Atha menoleh. “Nggak ada tapi-tapian, atau aku marah sama kamu.”
Uh dasar Manusia Badak. Nyebelin banget sih.
***
“Lepasin!” Aku menjerit tak keruan saat seseorang berjubah hitam mengikatku dengan tali. Sementara ekor mataku mendapati Sakura yang berlumuran darah di kursinya. Matanya tertutup rapat dan bajunya compang-camping.
Rasanya aku ingin menangis sekencang-kencangnya dan menonjoki semua orang yang ada di sana.
Meskipun mereka semua memakai topeng, aku tahu itu mereka. Aku tahu mereka adalah Prisil, Fabi, Rado, Amboi, dan Cessa. Aku tahu itu pasti mereka. Gelang milik Prisil dan Amboi yang kukenali dipakai di pergelangan tangan kedua orang di antara mereka.
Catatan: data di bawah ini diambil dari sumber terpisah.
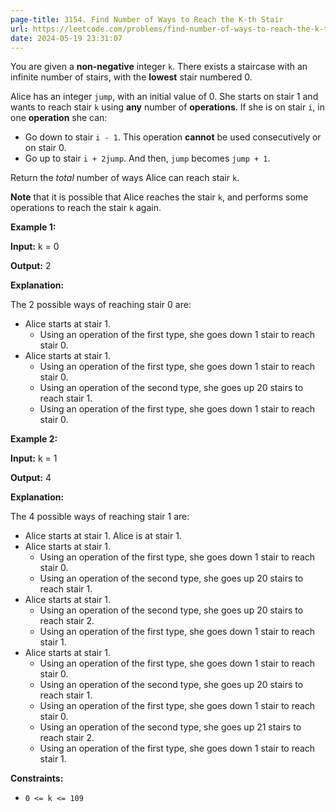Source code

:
 ```yaml
---
page-title: 3154. Find Number of Ways to Reach the K-th Stair
url: https://leetcode.com/problems/find-number-of-ways-to-reach-the-k-th-stair/description/
date: 2024-05-19 23:31:07
---
```

You are given a **non-negative** integer `k`. There exists a staircase with an infinite number of stairs, with the **lowest** stair numbered 0.

Alice has an integer `jump`, with an initial value of 0. She starts on stair 1 and wants to reach stair `k` using **any** number of **operations**. If she is on stair `i`, in one **operation** she can:

-   Go down to stair `i - 1`. This operation **cannot** be used consecutively or on stair 0.
-   Go up to stair `i + 2jump`. And then, `jump` becomes `jump + 1`.

Return the *total* number of ways Alice can reach stair `k`.

**Note** that it is possible that Alice reaches the stair `k`, and performs some operations to reach the stair `k` again.

**Example 1:**

**Input:** k = 0

**Output:** 2

**Explanation:**

The 2 possible ways of reaching stair 0 are:

-   Alice starts at stair 1.
    -   Using an operation of the first type, she goes down 1 stair to reach stair 0.
-   Alice starts at stair 1.
    -   Using an operation of the first type, she goes down 1 stair to reach stair 0.
    -   Using an operation of the second type, she goes up 20 stairs to reach stair 1.
    -   Using an operation of the first type, she goes down 1 stair to reach stair 0.

**Example 2:**

**Input:** k = 1

**Output:** 4

**Explanation:**

The 4 possible ways of reaching stair 1 are:

-   Alice starts at stair 1. Alice is at stair 1.
-   Alice starts at stair 1.
    -   Using an operation of the first type, she goes down 1 stair to reach stair 0.
    -   Using an operation of the second type, she goes up 20 stairs to reach stair 1.
-   Alice starts at stair 1.
    -   Using an operation of the second type, she goes up 20 stairs to reach stair 2.
    -   Using an operation of the first type, she goes down 1 stair to reach stair 1.
-   Alice starts at stair 1.
    -   Using an operation of the first type, she goes down 1 stair to reach stair 0.
    -   Using an operation of the second type, she goes up 20 stairs to reach stair 1.
    -   Using an operation of the first type, she goes down 1 stair to reach stair 0.
    -   Using an operation of the second type, she goes up 21 stairs to reach stair 2.
    -   Using an operation of the first type, she goes down 1 stair to reach stair 1.

**Constraints:**

-   `0 <= k <= 109`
Tidak salah lagi. Itu memang mereka.
“Lo apain Sakura!? lo apain!?”
“Salah lo. Kenapa dulu lo bikin Atha nggak kembali pada gue?” Aku mendengar suara Amboi tertawa licik. “Lo kira saat kami masuk penjara, kami nggak bisa keluar?”
“Sialan!” desisku kesal. “Gue nggak pernah bikin Atha nggak kembali sama lo! Dia emang udah nggak suka sama lo!”
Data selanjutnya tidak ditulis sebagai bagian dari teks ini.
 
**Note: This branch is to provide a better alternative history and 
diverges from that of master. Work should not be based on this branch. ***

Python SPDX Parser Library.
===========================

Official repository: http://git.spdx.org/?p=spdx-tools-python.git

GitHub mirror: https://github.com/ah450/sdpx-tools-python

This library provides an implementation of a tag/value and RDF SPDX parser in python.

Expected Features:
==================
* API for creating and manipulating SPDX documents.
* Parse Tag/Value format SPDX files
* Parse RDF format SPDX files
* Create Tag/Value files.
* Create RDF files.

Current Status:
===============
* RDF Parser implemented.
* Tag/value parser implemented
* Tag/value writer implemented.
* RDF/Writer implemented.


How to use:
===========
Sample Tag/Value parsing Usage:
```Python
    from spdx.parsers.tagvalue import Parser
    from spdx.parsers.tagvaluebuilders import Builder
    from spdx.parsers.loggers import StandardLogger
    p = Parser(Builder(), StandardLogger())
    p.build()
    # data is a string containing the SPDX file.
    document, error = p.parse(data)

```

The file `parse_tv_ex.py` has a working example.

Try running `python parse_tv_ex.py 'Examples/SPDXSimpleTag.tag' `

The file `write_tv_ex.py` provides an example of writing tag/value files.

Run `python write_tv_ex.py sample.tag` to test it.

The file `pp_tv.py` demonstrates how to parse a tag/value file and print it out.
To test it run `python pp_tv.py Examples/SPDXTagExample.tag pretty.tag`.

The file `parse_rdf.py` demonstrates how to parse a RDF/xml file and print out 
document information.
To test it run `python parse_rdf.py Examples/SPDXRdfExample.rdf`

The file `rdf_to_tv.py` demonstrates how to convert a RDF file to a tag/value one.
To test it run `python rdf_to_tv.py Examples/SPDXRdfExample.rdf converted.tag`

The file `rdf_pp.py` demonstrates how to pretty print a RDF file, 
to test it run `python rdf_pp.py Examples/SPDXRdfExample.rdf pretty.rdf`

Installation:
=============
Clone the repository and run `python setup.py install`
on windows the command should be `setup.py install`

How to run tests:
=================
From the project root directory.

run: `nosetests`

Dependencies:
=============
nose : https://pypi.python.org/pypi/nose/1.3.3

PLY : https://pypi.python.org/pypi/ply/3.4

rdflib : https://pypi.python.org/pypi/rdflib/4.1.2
“Lagi pula Sakura pantas mendapatkannya.” Kali ini terdengar suara Prisil yang tajam. “Dia memang pantas mati. Dia merebut segalanya yang ada di kehidupan gue. Dia pantas mati!!!”
“ENGGAK! LO YANG PANTAS MATI!!!” Aku berteriak kalap.
Tiba-tiba saja terdengar suara gesekan antara kursi dan lantai. Aku menoleh. Sakura sudah membuka matanya. Dia menatapku tepat di manik mata. Raut wajahnya tak seperti biasanya.
“Zia, tega-teganya lo bohongin gue. Tega-teganya lo bikin gue masuk ke perangkap yang sama. Lo benci gue, hmmm?”
Aku menggeleng-gelengkan kepalaku. Aku menangis sekencang-kencangnya. Aku tidak pernah berniat membohonginya. Aku tidak pernah berniat untuk membuat Sakura diculik lagi. Tidak...
“Enggak. Gue nggak begitu. Gue nggak berniat buat lo masuk ke perangkap yang sama.”
“Lo jahat, Zi. Lo jahat. Lo jahat sama gue.” Sakura tersenyum sinis. “Lebih baik gue mati aja dari pada gue harus berteman dengan lo lagi.”
Entah dari mana, Sakura memegang erat pisau tajam di tangan kanannya. Dia mengangkat tinggi-tinggi pisau itu. Aku membelalakkan mataku dan menangis sejadi-jadinya.
“Jangan....” isakku. “Jangan, Ara. Ara jangan, plis... maafin gue...”
“Selamat tinggal, Zia...” Sakura mengarahkan pisaunya ke jantung dan aku mendapati bajunya yang putih lusuh mulai memunculkan noda merah.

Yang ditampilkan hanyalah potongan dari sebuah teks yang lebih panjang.